One of the biggest mistakes people make is thinking they need to buy mulch. You don’t.

There’s an enormous amount of wood chips being produced constantly, and most of the time people are actively trying to get rid of them. If you know where to look, you can usually get more than you need without spending anything.

Call your local power company. They’re regularly cutting trees away from lines and need places to dump chips. Call a local arborist. Tree crews are almost always looking for somewhere nearby to unload after a job. Or use a service like ChipDrop. You can sign up, set your location, and request a load, and if a crew is working in your area, they’ll just come and dump it for free.

It won’t be pretty. It won’t be uniform. But it will be exactly what your soil needs.

When you’re ready to plant, pull the mulch back, cut through the cardboard, and plant directly into the soil underneath. Then move the mulch back around the base of the plant.

That’s it.

A planting hole opened through mulch and cardboard into the soil below

Don’t Plant Into Empty Space

This is where most people make gardening harder than it needs to be.

A garden shouldn’t start as clean rows of vegetables in bare soil. That approach always guarantees more work. Instead, treat diversity as the default.

Sow native plants into the space early, even before your vegetables go in. These plants fill gaps, attract beneficial insects, and make it harder for pests to take hold in the first place. The native part matters more than most people realize.

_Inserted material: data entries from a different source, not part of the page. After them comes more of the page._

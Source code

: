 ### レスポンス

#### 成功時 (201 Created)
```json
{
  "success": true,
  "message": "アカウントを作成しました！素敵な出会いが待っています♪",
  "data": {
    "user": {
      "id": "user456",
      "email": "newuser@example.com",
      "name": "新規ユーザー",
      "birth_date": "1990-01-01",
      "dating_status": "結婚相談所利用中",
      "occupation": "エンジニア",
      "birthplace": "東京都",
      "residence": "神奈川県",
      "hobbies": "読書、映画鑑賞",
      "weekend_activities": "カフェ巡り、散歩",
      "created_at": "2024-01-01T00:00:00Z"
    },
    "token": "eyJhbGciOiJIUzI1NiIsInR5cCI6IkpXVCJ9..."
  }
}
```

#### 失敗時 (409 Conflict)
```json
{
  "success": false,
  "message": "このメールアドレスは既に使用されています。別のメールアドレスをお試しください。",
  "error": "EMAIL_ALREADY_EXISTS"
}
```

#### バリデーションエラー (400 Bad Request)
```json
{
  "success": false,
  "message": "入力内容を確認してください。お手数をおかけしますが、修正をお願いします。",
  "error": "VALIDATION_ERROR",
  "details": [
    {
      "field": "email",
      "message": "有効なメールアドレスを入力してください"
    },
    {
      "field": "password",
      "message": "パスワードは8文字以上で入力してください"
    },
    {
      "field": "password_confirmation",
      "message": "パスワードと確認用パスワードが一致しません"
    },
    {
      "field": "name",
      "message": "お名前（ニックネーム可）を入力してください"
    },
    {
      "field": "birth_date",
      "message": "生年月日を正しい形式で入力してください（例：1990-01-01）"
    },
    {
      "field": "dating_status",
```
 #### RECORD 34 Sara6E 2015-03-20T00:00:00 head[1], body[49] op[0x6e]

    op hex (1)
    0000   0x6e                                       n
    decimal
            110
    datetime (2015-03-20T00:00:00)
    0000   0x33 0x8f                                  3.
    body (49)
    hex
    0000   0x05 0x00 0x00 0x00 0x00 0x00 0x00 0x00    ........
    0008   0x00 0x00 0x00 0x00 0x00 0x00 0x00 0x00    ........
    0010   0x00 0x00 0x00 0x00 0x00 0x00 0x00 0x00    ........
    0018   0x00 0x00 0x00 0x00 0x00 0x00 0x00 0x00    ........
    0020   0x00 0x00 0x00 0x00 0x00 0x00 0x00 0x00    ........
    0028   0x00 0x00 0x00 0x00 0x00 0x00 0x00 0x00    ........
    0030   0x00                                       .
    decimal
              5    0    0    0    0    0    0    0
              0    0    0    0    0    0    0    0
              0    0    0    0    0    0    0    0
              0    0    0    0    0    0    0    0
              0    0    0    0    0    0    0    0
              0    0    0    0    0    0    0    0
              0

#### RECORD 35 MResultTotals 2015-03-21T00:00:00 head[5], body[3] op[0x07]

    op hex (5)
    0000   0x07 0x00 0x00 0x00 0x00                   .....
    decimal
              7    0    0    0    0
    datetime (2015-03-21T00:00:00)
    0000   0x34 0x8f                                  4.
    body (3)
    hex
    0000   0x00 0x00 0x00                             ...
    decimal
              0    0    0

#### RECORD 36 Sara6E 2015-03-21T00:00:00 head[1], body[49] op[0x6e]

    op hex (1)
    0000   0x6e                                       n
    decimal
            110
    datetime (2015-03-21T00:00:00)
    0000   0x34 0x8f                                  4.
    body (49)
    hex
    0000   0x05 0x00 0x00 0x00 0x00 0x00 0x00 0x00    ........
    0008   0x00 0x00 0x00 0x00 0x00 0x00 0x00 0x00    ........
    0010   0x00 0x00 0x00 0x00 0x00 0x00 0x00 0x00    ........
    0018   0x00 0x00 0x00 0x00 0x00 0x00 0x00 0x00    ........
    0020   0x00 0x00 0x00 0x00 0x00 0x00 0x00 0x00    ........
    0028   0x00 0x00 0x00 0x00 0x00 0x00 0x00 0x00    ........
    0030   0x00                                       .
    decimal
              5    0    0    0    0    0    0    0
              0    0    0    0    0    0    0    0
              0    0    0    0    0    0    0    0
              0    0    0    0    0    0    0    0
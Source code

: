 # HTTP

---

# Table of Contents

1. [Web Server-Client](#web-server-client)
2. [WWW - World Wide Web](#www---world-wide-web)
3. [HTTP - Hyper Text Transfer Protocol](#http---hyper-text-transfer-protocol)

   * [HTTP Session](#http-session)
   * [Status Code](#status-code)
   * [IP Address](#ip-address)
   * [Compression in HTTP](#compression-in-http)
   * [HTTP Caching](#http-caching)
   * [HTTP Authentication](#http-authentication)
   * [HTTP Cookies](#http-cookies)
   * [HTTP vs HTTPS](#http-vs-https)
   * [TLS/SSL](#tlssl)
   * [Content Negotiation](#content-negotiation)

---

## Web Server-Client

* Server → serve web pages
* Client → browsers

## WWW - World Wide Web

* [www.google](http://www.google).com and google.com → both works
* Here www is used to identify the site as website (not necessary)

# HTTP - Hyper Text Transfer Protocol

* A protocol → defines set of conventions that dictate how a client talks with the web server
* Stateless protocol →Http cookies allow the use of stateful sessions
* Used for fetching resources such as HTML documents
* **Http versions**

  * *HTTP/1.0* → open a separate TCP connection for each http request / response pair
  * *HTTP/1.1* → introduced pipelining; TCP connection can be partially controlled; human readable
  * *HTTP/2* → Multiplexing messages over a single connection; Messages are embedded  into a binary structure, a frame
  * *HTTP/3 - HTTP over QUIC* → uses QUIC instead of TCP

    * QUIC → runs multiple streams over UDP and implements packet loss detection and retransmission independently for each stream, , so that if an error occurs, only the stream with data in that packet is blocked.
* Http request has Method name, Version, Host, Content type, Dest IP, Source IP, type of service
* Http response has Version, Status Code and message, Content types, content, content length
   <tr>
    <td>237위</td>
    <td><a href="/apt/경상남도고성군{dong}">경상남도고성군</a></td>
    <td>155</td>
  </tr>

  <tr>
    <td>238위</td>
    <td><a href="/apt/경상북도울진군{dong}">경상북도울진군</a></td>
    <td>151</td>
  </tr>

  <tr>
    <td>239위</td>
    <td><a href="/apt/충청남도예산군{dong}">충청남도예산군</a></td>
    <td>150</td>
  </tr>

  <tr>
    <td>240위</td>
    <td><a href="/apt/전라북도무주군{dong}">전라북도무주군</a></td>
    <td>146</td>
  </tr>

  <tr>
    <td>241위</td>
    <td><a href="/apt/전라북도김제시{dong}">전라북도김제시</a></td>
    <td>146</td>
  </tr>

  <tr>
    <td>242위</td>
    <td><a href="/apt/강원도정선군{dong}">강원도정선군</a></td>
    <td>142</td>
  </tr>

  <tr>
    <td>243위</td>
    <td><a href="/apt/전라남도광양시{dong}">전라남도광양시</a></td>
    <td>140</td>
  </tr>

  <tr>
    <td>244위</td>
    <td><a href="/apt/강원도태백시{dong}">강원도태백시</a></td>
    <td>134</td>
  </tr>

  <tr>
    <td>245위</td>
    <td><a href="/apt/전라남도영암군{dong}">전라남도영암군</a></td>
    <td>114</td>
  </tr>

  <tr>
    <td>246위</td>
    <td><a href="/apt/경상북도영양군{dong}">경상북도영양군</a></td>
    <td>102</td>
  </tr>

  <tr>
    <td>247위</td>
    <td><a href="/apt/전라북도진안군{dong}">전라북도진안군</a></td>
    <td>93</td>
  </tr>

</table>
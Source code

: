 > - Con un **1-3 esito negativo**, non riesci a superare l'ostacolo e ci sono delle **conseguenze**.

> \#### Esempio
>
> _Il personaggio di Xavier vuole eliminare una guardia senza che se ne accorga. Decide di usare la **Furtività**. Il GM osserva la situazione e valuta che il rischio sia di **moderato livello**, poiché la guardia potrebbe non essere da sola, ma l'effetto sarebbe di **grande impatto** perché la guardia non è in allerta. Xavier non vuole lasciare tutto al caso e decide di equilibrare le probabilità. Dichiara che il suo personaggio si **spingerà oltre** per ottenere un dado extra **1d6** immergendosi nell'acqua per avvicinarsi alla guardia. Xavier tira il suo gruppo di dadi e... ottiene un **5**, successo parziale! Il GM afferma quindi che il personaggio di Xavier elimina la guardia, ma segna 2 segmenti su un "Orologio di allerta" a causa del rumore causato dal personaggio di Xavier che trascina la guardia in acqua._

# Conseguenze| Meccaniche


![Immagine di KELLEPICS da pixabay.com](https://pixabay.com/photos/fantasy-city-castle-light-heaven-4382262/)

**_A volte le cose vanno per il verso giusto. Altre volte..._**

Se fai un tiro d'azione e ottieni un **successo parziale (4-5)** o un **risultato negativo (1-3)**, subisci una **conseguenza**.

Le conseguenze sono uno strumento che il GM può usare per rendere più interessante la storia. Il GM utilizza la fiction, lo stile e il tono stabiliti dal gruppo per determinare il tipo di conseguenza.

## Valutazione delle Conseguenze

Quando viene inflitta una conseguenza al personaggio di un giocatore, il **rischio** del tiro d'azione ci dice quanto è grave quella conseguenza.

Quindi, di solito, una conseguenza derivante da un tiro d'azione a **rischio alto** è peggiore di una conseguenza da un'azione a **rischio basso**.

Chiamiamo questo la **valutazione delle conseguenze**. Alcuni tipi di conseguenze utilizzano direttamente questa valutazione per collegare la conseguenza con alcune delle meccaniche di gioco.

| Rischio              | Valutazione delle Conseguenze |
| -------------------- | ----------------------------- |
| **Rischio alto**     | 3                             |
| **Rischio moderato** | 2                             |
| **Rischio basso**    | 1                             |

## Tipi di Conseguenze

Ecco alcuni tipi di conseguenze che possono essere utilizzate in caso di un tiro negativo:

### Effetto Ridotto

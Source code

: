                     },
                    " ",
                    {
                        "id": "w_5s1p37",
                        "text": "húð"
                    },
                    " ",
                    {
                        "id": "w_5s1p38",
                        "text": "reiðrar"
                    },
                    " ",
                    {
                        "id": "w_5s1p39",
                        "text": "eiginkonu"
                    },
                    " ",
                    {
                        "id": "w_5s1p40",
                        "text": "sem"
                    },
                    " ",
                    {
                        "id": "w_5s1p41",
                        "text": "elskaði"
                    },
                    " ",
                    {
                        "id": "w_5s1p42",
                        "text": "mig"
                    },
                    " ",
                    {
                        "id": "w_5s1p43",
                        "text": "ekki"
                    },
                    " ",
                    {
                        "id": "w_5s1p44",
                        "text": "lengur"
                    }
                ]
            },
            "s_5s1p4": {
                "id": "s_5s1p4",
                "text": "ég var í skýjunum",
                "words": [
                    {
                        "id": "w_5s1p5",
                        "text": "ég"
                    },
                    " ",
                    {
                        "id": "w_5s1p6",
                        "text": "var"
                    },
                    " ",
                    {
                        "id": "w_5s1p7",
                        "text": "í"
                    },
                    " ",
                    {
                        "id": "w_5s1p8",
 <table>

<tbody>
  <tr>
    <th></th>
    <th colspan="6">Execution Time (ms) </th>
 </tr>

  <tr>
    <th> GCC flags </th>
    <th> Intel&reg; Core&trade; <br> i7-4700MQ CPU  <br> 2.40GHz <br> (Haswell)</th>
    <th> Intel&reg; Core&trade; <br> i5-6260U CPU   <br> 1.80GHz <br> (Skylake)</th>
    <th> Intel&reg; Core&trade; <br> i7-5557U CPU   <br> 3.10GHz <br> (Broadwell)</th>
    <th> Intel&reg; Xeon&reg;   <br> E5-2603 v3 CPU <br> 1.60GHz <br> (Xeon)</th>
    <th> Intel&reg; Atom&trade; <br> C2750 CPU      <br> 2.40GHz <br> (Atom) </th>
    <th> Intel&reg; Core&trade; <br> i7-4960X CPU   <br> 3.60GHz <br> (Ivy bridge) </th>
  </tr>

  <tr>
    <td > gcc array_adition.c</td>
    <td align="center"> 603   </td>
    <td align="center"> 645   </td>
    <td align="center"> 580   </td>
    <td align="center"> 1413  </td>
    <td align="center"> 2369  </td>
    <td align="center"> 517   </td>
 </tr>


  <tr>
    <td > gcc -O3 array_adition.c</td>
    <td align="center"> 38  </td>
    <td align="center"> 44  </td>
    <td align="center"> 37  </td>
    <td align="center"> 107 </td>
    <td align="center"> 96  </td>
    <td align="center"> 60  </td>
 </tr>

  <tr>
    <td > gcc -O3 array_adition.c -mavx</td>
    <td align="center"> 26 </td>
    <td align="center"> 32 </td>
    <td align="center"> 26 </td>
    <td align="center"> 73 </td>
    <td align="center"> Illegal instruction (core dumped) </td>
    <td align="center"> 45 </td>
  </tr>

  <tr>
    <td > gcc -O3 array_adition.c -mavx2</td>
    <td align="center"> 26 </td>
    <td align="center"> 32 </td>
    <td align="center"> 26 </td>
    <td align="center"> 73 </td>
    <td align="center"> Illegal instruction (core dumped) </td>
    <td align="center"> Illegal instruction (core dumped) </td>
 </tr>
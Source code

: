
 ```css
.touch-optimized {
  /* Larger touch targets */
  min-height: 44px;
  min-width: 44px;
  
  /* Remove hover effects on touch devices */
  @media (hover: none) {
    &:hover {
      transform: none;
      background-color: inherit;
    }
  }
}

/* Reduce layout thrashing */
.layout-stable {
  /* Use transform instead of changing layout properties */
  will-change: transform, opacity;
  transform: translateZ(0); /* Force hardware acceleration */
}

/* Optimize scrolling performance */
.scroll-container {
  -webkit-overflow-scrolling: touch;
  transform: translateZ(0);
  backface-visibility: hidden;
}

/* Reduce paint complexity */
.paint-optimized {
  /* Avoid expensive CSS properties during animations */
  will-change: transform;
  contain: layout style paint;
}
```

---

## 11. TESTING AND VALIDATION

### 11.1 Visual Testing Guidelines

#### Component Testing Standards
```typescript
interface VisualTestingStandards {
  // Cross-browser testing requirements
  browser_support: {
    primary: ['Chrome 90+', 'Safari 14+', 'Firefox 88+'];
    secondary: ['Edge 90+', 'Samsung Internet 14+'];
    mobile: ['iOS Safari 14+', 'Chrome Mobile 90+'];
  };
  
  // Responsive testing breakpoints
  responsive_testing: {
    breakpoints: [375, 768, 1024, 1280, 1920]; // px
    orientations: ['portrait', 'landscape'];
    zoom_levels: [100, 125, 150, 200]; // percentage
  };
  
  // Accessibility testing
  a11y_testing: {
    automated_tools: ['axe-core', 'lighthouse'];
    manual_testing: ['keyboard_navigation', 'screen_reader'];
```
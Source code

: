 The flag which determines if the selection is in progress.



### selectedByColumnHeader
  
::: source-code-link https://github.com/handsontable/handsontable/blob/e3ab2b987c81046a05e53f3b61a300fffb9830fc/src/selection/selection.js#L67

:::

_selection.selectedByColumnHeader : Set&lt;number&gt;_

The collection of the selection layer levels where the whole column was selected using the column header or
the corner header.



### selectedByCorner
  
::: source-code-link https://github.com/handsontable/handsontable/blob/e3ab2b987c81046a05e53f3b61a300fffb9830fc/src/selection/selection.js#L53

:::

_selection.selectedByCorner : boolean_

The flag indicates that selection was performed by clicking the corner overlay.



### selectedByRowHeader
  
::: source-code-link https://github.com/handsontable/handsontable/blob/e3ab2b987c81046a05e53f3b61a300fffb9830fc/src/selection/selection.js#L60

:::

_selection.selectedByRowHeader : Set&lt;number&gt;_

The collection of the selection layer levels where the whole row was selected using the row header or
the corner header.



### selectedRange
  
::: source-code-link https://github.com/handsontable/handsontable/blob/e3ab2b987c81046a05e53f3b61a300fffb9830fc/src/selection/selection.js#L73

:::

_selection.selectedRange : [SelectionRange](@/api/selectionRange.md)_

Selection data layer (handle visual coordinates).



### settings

Then plant your vegetables into that living system.

At first, it can feel like too much is happening. Everything blends together. It’s hard to tell what’s what. That doesn’t last.

You start to recognize the plants. You see how they grow differently, how they interact, and how the space organizes itself over time. What felt messy starts to feel structured.

This is where gardening becomes easier. Not because there’s less going on, but because you can finally see it.

What Happens Next

The grass dies back over a few weeks. The cardboard softens and disappears into the soil, and the mulch settles and begins to break down.

You’ll still see weeds, but far fewer than you would in exposed soil, and they’re easier to deal with when they do show up. In many cases, the plants you’ve established are already filling that space.

What you’re building is a system that improves instead of getting harder to manage.

A Better Way to Start

You don’t need to get everything right.

You just need to start in a way that doesn’t create more problems than it solves.

Pick a small area and do it once, properly. Then watch what happens.

That experience will teach you more than any plan.